Harrell told the AJC that a Revenue employee told him that “‘based on our review, none of your suggested events exceed the allowed amount limits.’ They didn’t see there was any issue with the fictious tour sale.”
Economic impact lags behind in state
Craft beer brewing is a booming part of the U.S. alcohol industry and had a $55.7 billion impact on the national economy in 2014, according to the Brewers Association, a national trade group. Georgia has 40 craft breweries, ranking 24th in the nation. But, thanks to laws that make it illegal for breweries to sell directly to consumers, Georgia ranks 41st nationally in economic impact per capita.
Georgia is one of the few states in the nation where it is still illegal for drinkers to buy beer at the brewery, either for on-site consumption or to take home. Every state bordering Georgia allows both.
Those prohibitions here are protected by the state’s three-tier system of alcohol sales. Manufacturers can only sell to wholesalers or distributors, and they in turn can only sell to retailers. When SB 63 was first introduced this past legislative session, it would have ended the prohibition on direct sales to consumers, but the powerful wholesaler lobby successfully shot that down.
Beer and liquor wholesalers have a close relationship with lawmakers. The wine and liquor lobby spent $5,500 in June hosting lawmakers at its annual convention on St. Simons Island. Wholesalers have contributed at least $587,000 to state campaigns in the past five years, and individual distributors have given hundreds of thousands of dollars more.

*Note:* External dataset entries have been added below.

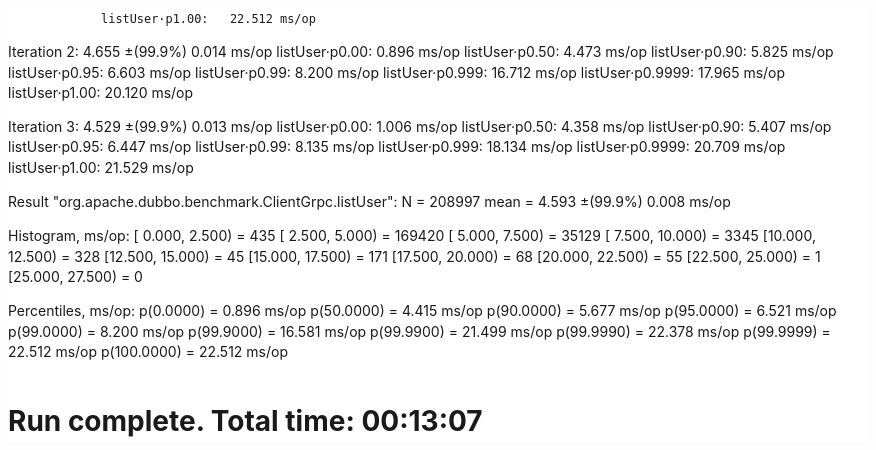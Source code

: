                  listUser·p1.00:   22.512 ms/op

Iteration   2: 4.655 ±(99.9%) 0.014 ms/op
                 listUser·p0.00:   0.896 ms/op
                 listUser·p0.50:   4.473 ms/op
                 listUser·p0.90:   5.825 ms/op
                 listUser·p0.95:   6.603 ms/op
                 listUser·p0.99:   8.200 ms/op
                 listUser·p0.999:  16.712 ms/op
                 listUser·p0.9999: 17.965 ms/op
                 listUser·p1.00:   20.120 ms/op

Iteration   3: 4.529 ±(99.9%) 0.013 ms/op
                 listUser·p0.00:   1.006 ms/op
                 listUser·p0.50:   4.358 ms/op
                 listUser·p0.90:   5.407 ms/op
                 listUser·p0.95:   6.447 ms/op
                 listUser·p0.99:   8.135 ms/op
                 listUser·p0.999:  18.134 ms/op
                 listUser·p0.9999: 20.709 ms/op
                 listUser·p1.00:   21.529 ms/op



Result "org.apache.dubbo.benchmark.ClientGrpc.listUser":
  N = 208997
  mean =      4.593 ±(99.9%) 0.008 ms/op

  Histogram, ms/op:
    [ 0.000,  2.500) = 435 
    [ 2.500,  5.000) = 169420 
    [ 5.000,  7.500) = 35129 
    [ 7.500, 10.000) = 3345 
    [10.000, 12.500) = 328 
    [12.500, 15.000) = 45 
    [15.000, 17.500) = 171 
    [17.500, 20.000) = 68 
    [20.000, 22.500) = 55 
    [22.500, 25.000) = 1 
    [25.000, 27.500) = 0 

  Percentiles, ms/op:
      p(0.0000) =      0.896 ms/op
     p(50.0000) =      4.415 ms/op
     p(90.0000) =      5.677 ms/op
     p(95.0000) =      6.521 ms/op
     p(99.0000) =      8.200 ms/op
     p(99.9000) =     16.581 ms/op
     p(99.9900) =     21.499 ms/op
     p(99.9990) =     22.378 ms/op
     p(99.9999) =     22.512 ms/op
    p(100.0000) =     22.512 ms/op


# Run complete. Total time: 00:13:07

State Sen. Rick Jeffares, the chairman of the Senate Regulated Industries and Utilities Committee, crafted the compromise that allowed breweries to sell tours and give consumers their product as souvenirs. Efforts to reach the Republican from McDonough on Wednesday were unsuccessful.
The brewers believe that during the legislative process it was clear that the intent of the bill was to allow for variable tour pricing. In fact, they say, it was specifically discussed and that everyone — brewers, lawmakers, wholesalers and Revenue officials — agreed.

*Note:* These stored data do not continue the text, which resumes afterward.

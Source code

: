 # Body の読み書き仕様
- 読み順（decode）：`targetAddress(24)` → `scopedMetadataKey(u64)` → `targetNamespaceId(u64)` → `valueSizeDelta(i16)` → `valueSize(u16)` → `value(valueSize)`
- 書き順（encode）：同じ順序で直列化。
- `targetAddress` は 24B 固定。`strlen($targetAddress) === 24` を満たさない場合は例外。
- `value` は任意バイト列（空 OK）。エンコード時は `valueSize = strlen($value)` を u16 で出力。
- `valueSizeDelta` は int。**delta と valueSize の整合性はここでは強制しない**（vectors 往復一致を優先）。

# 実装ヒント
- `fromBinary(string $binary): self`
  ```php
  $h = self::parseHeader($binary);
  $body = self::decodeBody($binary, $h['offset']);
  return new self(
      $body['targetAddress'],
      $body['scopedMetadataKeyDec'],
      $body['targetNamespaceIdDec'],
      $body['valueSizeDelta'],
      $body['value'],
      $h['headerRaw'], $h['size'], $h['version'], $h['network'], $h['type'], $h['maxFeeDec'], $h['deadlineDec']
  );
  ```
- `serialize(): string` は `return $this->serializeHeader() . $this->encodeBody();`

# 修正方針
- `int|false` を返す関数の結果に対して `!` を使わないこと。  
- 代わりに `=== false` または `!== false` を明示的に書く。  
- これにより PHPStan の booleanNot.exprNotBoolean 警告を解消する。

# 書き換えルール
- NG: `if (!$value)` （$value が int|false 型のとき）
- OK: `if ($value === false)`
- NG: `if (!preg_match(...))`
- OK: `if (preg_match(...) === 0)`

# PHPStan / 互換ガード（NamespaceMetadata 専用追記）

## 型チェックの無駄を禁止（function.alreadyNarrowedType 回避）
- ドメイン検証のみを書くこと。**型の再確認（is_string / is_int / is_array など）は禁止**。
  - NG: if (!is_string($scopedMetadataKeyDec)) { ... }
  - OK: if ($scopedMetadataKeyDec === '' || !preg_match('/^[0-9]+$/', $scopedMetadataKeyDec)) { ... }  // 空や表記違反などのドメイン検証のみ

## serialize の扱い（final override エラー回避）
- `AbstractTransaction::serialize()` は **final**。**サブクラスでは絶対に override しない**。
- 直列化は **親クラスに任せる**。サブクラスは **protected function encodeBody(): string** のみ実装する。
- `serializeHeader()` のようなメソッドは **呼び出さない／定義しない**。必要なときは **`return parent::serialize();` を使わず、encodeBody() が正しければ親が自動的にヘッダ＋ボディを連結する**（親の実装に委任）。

As an example, brewers wanted to be allowed to sell a tour featuring Beer A for $10 but another tour featuring more expensive Beer B for $20. Instead, the Revenue Department now says tours can have different prices but must be based on something other than the market value of the beer offered. For example, if a brewery hires a live band to play after the tour, it can charge more for that package.
‘Too toxic and unpredictable’ regulatory environment
The brewers believe the powerful hand of the beer wholesalers pressured the department to hamstring them just as they were getting started. A spokesman for the Georgia Beer Wholesalers Association declined to comment.
William Gaston, a spokesman for the Department of Revenue, said: “Everything in (the bulletin) was derived either from SB 63 or previously existed in Georgia’s sales tax code. A tour permit is required by code and was added by SB 63.”
Gaston declined to answer further questions.
Brewers in Georgia say the new department guidelines will put a stopper in the growth of the industry here. John Pinkerton, the owner of Moon River Brewing Co. in Savannah, said Georgia’s regulatory environment for beer “is just too toxic and unpredictable for Moon River to even consider expanding our manufacturing operation here.”
Instead, the company is building a new brewery across the river in South Carolina, where lawmakers have recently made it legal for breweries to sell to consumers.
Palmer, the Brewers Guild’s executive director, said the whole situation makes craft brewers more convinced than ever that more changes are needed to state law.
“This situation clearly evidences that the system under which breweries operate is broken,” Palmer said. “Georgia’s small breweries need unfettered direct sales to the public, and Georgia’s political leadership will certainly be hearing that message loud and clear.”